▼

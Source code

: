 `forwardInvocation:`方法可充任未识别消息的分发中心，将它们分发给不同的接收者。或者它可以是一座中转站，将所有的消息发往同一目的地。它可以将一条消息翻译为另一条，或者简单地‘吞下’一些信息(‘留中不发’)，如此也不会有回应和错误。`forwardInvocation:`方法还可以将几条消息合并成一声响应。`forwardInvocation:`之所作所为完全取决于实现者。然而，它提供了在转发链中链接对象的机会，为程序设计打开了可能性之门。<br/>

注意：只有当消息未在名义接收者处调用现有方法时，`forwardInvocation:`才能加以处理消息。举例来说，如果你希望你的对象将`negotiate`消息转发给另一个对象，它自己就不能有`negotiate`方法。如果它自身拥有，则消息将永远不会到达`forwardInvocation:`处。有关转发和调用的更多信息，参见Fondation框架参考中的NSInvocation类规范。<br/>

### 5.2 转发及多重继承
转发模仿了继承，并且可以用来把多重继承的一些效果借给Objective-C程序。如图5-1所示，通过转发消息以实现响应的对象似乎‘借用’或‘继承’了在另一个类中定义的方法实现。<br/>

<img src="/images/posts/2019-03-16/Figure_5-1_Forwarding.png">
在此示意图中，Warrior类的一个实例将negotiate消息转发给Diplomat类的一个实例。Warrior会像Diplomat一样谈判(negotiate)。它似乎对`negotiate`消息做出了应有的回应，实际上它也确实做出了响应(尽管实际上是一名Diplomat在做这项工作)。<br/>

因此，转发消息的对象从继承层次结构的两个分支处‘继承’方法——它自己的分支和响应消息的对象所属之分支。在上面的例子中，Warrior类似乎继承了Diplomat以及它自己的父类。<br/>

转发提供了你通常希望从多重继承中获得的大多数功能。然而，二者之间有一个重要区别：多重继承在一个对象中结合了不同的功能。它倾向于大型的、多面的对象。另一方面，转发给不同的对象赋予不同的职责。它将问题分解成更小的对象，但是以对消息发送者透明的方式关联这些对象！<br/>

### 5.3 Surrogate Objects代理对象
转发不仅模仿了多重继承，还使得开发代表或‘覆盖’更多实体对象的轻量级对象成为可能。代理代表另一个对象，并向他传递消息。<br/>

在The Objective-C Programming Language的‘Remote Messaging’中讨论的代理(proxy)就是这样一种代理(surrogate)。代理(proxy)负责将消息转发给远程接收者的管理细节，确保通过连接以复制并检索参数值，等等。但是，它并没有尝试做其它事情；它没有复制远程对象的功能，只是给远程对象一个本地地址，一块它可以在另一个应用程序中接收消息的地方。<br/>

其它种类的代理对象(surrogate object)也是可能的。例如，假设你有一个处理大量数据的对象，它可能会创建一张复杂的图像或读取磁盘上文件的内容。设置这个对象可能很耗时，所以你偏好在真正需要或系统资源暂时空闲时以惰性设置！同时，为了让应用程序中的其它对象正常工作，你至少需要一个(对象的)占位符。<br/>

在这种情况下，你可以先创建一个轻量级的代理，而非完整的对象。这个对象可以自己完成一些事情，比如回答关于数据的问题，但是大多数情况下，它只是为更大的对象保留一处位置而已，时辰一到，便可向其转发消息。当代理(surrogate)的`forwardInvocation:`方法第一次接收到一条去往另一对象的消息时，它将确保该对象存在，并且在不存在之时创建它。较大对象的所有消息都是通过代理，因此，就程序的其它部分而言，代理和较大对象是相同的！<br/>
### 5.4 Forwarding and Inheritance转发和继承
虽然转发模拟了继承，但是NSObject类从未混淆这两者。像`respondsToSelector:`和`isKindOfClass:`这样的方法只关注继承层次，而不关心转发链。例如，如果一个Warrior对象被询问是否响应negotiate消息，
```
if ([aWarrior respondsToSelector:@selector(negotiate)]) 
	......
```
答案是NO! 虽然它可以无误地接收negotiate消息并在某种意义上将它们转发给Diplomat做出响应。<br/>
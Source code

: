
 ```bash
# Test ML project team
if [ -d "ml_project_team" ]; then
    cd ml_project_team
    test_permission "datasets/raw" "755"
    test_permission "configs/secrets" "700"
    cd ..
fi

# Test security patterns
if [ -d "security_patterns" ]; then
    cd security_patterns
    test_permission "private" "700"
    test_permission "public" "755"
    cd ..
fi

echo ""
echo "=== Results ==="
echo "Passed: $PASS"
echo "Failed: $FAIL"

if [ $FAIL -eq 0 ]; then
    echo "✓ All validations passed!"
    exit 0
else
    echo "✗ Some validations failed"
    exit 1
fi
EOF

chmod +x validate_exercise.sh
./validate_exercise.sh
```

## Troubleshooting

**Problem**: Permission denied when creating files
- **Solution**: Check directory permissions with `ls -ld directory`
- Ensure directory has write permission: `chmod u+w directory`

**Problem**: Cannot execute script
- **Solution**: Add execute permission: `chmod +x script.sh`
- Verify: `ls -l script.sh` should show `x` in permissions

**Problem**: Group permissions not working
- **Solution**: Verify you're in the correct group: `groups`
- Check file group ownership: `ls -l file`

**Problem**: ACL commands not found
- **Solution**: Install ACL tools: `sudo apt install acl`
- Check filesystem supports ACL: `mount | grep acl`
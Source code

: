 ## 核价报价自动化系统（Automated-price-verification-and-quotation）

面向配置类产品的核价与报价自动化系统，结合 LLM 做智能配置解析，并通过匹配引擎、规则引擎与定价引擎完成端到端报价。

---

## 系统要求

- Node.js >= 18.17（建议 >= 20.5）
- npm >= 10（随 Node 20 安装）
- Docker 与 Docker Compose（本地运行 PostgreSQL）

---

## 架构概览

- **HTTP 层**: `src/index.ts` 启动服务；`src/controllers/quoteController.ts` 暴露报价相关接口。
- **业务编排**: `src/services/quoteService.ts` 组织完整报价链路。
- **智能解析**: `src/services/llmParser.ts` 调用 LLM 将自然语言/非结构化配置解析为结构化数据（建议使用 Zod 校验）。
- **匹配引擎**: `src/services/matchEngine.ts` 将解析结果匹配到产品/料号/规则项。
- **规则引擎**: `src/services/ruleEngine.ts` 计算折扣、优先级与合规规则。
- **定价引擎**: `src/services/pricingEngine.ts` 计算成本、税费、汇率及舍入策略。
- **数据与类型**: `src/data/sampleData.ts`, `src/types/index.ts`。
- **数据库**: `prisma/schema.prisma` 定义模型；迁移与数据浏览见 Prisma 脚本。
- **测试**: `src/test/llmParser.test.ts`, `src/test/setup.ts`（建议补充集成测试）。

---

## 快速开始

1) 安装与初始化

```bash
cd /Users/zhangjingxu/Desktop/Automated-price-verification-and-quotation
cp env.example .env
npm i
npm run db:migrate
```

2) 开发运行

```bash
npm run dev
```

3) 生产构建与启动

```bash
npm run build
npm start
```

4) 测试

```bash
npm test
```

▲

GOAL OF THE EXERCISE >>
Each line of the data should be reproduced exactly as it appears.

EXERCISE SOLUTION >>
Source code

: `forwardInvocation:`方法可充任未识别消息的分发中心，将它们分发给不同的接收者。或者它可以是一座中转站，将所有的消息发往同一目的地。它可以将一条消息翻译为另一条，或者简单地‘吞下’一些信息(‘留中不发’)，如此也不会有回应和错误。`forwardInvocation:`方法还可以将几条消息合并成一声响应。`forwardInvocation:`之所作所为完全取决于实现者。然而，它提供了在转发链中链接对象的机会，为程序设计打开了可能性之门。<br/>

注意：只有当消息未在名义接收者处调用现有方法时，`forwardInvocation:`才能加以处理消息。举例来说，如果你希望你的对象将`negotiate`消息转发给另一个对象，它自己就不能有`negotiate`方法。如果它自身拥有，则消息将永远不会到达`forwardInvocation:`处。有关转发和调用的更多信息，参见Fondation框架参考中的NSInvocation类规范。<br/>

### 5.2 转发及多重继承
转发模仿了继承，并且可以用来把多重继承的一些效果借给Objective-C程序。如图5-1所示，通过转发消息以实现响应的对象似乎‘借用’或‘继承’了在另一个类中定义的方法实现。<br/>

<img src="/images/posts/2019-03-16/Figure_5-1_Forwarding.png">
在此示意图中，Warrior类的一个实例将negotiate消息转发给Diplomat类的一个实例。Warrior会像Diplomat一样谈判(negotiate)。它似乎对`negotiate`消息做出了应有的回应，实际上它也确实做出了响应(尽管实际上是一名Diplomat在做这项工作)。<br/>

因此，转发消息的对象从继承层次结构的两个分支处‘继承’方法——它自己的分支和响应消息的对象所属之分支。在上面的例子中，Warrior类似乎继承了Diplomat以及它自己的父类。<br/>

转发提供了你通常希望从多重继承中获得的大多数功能。然而，二者之间有一个重要区别：多重继承在一个对象中结合了不同的功能。它倾向于大型的、多面的对象。另一方面，转发给不同的对象赋予不同的职责。它将问题分解成更小的对象，但是以对消息发送者透明的方式关联这些对象！<br/>

### 5.3 Surrogate Objects代理对象
转发不仅模仿了多重继承，还使得开发代表或‘覆盖’更多实体对象的轻量级对象成为可能。代理代表另一个对象，并向他传递消息。<br/>

在The Objective-C Programming Language的‘Remote Messaging’中讨论的代理(proxy)就是这样一种代理(surrogate)。代理(proxy)负责将消息转发给远程接收者的管理细节，确保通过连接以复制并检索参数值，等等。但是，它并没有尝试做其它事情；它没有复制远程对象的功能，只是给远程对象一个本地地址，一块它可以在另一个应用程序中接收消息的地方。<br/>

其它种类的代理对象(surrogate object)也是可能的。例如，假设你有一个处理大量数据的对象，它可能会创建一张复杂的图像或读取磁盘上文件的内容。设置这个对象可能很耗时，所以你偏好在真正需要或系统资源暂时空闲时以惰性设置！同时，为了让应用程序中的其它对象正常工作，你至少需要一个(对象的)占位符。<br/>

在这种情况下，你可以先创建一个轻量级的代理，而非完整的对象。这个对象可以自己完成一些事情，比如回答关于数据的问题，但是大多数情况下，它只是为更大的对象保留一处位置而已，时辰一到，便可向其转发消息。当代理(surrogate)的`forwardInvocation:`方法第一次接收到一条去往另一对象的消息时，它将确保该对象存在，并且在不存在之时创建它。较大对象的所有消息都是通过代理，因此，就程序的其它部分而言，代理和较大对象是相同的！<br/>
### 5.4 Forwarding and Inheritance转发和继承
虽然转发模拟了继承，但是NSObject类从未混淆这两者。像`respondsToSelector:`和`isKindOfClass:`这样的方法只关注继承层次，而不关心转发链。例如，如果一个Warrior对象被询问是否响应negotiate消息，
```
if ([aWarrior respondsToSelector:@selector(negotiate)]) 
	......
```
答案是NO! 虽然它可以无误地接收negotiate消息并在某种意义上将它们转发给Diplomat做出响应。<br/>
Source code

:
 ```bash
# Test ML project team
if [ -d "ml_project_team" ]; then
    cd ml_project_team
    test_permission "datasets/raw" "755"
    test_permission "configs/secrets" "700"
    cd ..
fi

# Test security patterns
if [ -d "security_patterns" ]; then
    cd security_patterns
    test_permission "private" "700"
    test_permission "public" "755"
    cd ..
fi

echo ""
echo "=== Results ==="
echo "Passed: $PASS"
echo "Failed: $FAIL"

if [ $FAIL -eq 0 ]; then
    echo "✓ All validations passed!"
    exit 0
else
    echo "✗ Some validations failed"
    exit 1
fi
EOF

chmod +x validate_exercise.sh
./validate_exercise.sh
```

## Troubleshooting

**Problem**: Permission denied when creating files
- **Solution**: Check directory permissions with `ls -ld directory`
- Ensure directory has write permission: `chmod u+w directory`

**Problem**: Cannot execute script
- **Solution**: Add execute permission: `chmod +x script.sh`
- Verify: `ls -l script.sh` should show `x` in permissions

**Problem**: Group permissions not working
- **Solution**: Verify you're in the correct group: `groups`
- Check file group ownership: `ls -l file`

**Problem**: ACL commands not found
- **Solution**: Install ACL tools: `sudo apt install acl`
- Check filesystem supports ACL: `mount | grep acl`
Source code

: ## 核价报价自动化系统（Automated-price-verification-and-quotation）

面向配置类产品的核价与报价自动化系统，结合 LLM 做智能配置解析，并通过匹配引擎、规则引擎与定价引擎完成端到端报价。

---

## 系统要求

- Node.js >= 18.17（建议 >= 20.5）
- npm >= 10（随 Node 20 安装）
- Docker 与 Docker Compose（本地运行 PostgreSQL）

---

## 架构概览

- **HTTP 层**: `src/index.ts` 启动服务；`src/controllers/quoteController.ts` 暴露报价相关接口。
- **业务编排**: `src/services/quoteService.ts` 组织完整报价链路。
- **智能解析**: `src/services/llmParser.ts` 调用 LLM 将自然语言/非结构化配置解析为结构化数据（建议使用 Zod 校验）。
- **匹配引擎**: `src/services/matchEngine.ts` 将解析结果匹配到产品/料号/规则项。
- **规则引擎**: `src/services/ruleEngine.ts` 计算折扣、优先级与合规规则。
- **定价引擎**: `src/services/pricingEngine.ts` 计算成本、税费、汇率及舍入策略。
- **数据与类型**: `src/data/sampleData.ts`, `src/types/index.ts`。
- **数据库**: `prisma/schema.prisma` 定义模型；迁移与数据浏览见 Prisma 脚本。
- **测试**: `src/test/llmParser.test.ts`, `src/test/setup.ts`（建议补充集成测试）。

---

## 快速开始

1) 安装与初始化

```bash
cd /Users/zhangjingxu/Desktop/Automated-price-verification-and-quotation
cp env.example .env
npm i
npm run db:migrate
```

2) 开发运行

```bash
npm run dev
```

3) 生产构建与启动

```bash
npm run build
npm start
```

4) 测试

```bash
npm test
```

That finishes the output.